Subtrajectory Clustering: Finding Set Covers for Set Systems of Subcurves

We study subtrajectory clustering under the Fr\'echet distance. Given one or more trajectories, the task is to split the trajectories into several parts, such that the parts have a good clustering structure. We approach this problem via a new set cover formulation, which we think provides a natural formalization of the problem as it is studied in many applications. Given a polygonal curve $P$ with $n$ vertices in fixed dimension, integers $k$, $\ell \geq 1$, and a real value $\Delta > 0$, the goal is to find $k$ center curves of complexity at most $\ell$ such that every point on $P$ is covered by a subtrajectory that has small Fr\'echet distance to one of the $k$ center curves ($\leq \Delta$).
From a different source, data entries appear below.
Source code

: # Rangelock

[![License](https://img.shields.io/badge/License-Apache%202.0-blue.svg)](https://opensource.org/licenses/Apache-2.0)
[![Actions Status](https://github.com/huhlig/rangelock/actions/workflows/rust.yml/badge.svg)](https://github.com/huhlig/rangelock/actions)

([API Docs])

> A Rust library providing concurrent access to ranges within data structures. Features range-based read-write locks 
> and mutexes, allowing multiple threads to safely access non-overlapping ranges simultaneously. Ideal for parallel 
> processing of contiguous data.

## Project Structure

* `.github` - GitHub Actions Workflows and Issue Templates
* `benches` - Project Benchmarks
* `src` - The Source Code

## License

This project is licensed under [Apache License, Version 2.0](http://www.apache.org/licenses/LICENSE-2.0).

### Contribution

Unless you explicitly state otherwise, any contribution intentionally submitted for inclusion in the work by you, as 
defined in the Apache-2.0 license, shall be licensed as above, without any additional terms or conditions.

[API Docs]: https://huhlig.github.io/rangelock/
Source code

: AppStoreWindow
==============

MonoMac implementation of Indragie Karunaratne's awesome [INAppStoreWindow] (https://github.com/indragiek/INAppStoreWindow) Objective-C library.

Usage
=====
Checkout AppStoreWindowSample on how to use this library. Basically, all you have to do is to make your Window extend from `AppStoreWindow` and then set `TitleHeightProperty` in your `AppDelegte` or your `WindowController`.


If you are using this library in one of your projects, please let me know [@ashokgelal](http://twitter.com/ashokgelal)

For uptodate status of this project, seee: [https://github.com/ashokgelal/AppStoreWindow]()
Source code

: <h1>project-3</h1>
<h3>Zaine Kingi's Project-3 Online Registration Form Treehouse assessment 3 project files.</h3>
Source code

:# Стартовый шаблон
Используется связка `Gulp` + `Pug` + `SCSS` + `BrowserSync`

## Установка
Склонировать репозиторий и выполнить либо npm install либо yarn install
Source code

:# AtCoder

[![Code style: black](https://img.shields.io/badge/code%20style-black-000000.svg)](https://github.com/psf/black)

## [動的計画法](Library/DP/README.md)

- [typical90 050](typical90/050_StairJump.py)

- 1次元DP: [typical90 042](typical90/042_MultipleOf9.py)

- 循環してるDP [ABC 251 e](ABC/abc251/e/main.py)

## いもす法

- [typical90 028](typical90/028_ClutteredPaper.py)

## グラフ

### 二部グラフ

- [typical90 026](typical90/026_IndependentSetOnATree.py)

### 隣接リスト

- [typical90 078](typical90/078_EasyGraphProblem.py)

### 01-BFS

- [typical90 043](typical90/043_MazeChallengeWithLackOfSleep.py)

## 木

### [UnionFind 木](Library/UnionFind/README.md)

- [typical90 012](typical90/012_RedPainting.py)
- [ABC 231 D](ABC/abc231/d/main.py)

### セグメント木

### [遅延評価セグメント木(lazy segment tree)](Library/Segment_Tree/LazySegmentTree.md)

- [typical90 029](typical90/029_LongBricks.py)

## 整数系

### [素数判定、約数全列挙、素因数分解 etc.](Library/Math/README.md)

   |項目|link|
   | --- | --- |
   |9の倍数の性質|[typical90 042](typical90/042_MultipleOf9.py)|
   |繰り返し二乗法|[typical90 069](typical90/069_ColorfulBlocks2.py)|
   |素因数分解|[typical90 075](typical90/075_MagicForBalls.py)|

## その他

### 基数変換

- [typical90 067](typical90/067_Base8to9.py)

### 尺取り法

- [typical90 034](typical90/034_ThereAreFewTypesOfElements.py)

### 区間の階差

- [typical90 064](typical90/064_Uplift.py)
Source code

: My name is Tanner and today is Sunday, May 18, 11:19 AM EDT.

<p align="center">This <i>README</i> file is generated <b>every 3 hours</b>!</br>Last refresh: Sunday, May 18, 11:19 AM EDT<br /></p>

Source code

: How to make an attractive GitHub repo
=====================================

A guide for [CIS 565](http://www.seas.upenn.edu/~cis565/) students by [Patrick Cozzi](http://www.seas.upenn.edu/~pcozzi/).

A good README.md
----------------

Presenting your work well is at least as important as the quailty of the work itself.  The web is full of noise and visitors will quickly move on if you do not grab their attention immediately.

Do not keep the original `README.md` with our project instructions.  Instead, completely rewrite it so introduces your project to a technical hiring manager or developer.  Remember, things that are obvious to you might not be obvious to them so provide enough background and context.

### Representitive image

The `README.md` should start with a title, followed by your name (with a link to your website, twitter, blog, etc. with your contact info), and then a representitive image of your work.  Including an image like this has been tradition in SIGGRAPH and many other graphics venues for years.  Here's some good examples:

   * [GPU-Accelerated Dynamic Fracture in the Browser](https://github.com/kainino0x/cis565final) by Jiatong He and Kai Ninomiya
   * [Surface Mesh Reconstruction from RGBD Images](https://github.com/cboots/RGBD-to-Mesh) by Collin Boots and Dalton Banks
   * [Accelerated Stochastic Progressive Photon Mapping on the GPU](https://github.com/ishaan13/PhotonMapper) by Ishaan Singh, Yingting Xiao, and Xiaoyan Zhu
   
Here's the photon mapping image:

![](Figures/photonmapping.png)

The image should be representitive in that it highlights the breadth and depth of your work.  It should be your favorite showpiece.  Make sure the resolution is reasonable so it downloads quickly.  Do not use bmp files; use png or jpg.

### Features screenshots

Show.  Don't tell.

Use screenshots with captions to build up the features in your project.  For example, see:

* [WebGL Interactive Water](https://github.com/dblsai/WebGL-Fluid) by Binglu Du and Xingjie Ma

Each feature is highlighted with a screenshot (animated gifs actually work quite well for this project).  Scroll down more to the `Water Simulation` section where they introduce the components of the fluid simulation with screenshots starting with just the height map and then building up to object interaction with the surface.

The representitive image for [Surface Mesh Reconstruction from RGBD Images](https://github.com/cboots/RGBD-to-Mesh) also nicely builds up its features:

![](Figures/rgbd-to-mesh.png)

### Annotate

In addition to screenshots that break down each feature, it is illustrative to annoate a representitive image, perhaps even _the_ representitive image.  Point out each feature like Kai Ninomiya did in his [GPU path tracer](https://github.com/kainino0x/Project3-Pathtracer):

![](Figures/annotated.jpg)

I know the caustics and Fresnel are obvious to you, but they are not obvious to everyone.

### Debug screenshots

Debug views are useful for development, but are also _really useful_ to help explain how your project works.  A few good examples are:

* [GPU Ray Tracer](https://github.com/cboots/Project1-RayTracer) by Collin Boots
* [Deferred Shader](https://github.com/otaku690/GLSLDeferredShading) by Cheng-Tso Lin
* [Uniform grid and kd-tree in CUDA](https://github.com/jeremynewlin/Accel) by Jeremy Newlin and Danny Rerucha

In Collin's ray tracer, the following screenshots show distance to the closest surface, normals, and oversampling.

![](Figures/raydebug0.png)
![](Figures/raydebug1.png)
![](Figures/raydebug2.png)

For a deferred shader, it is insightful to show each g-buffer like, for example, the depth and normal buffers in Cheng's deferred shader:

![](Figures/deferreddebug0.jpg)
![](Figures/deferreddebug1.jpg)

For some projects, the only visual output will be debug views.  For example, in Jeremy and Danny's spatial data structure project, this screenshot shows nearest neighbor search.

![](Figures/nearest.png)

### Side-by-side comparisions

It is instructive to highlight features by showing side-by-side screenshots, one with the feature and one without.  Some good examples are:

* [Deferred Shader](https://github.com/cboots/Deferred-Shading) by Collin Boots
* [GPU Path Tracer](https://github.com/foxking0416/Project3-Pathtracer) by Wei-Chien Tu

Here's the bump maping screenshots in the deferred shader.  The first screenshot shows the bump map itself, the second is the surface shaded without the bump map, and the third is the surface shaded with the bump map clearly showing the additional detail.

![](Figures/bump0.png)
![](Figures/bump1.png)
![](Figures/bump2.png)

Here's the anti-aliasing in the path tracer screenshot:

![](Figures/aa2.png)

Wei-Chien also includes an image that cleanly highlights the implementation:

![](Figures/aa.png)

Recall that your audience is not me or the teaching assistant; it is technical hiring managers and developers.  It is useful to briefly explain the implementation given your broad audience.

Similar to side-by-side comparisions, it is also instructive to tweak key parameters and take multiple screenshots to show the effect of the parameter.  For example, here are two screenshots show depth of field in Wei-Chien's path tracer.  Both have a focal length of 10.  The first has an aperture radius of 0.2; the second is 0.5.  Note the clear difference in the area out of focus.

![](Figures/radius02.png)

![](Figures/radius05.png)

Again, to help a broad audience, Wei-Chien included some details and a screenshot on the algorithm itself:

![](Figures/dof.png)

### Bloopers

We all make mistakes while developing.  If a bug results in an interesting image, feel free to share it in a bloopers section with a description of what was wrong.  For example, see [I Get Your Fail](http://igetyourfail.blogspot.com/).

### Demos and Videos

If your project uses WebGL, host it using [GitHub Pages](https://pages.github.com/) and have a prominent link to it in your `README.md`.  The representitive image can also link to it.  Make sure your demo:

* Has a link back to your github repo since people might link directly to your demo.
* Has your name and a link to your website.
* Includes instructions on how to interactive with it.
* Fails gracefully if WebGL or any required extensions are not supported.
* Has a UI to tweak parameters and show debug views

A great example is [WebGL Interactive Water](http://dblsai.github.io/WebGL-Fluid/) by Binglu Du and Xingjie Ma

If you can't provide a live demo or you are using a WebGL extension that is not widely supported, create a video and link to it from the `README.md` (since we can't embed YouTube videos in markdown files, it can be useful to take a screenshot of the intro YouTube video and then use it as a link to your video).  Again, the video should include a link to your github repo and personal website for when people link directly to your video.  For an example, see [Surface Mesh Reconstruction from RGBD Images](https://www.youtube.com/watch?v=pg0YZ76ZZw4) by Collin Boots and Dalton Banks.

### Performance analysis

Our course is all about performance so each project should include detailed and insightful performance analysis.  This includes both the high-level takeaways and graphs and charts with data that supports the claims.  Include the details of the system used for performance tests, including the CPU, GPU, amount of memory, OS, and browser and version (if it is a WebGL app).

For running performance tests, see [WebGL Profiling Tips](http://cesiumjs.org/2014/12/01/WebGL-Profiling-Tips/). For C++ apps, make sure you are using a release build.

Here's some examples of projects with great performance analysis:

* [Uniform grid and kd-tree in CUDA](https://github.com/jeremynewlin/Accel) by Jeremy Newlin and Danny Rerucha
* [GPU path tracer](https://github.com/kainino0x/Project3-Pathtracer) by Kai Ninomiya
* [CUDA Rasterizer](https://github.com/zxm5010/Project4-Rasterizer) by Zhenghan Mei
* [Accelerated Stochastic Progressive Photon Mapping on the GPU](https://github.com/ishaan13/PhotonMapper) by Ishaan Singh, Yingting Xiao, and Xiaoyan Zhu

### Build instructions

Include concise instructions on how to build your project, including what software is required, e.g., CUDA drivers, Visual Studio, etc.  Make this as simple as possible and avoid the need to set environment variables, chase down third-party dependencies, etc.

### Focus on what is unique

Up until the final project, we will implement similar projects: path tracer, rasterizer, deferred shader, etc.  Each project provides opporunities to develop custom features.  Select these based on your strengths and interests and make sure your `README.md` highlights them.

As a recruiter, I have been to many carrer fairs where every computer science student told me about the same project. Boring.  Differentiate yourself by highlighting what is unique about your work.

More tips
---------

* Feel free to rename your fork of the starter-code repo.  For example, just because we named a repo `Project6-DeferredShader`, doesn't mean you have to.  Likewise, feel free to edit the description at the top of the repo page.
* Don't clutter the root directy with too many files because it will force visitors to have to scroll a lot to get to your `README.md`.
In many application scenarios, one is interested in finding clusters of small complexity, which is controlled by the parameter $\ell$. Our main result is a bicriterial approximation algorithm: if there exists a solution for given parameters $k$, $\ell$, and $\Delta$, then our algorithm finds a set of $k'$ center curves of complexity at most $\ell$ with covering radius $\Delta'$ with $k' \in O( k \ell^2 \log (k \ell))$, and $\Delta'\leq 19 \Delta$. Moreover, within these approximation bounds, we can minimize $k$ while keeping the other parameters fixed. If $\ell$ is a constant independent of $n$, then, the approximation factor for the number of clusters $k$ is $O(\log k)$ and the approximation factor for the radius $\Delta$ is constant. In this case, the algorithm has expected running time in $ \tilde{O}\left( k m^2 + mn\right)$ and uses space in $O(n+m)$, where $m=\lceil\frac{L}{\Delta}\rceil$ and $L$ is the total arclength of the curve $P$.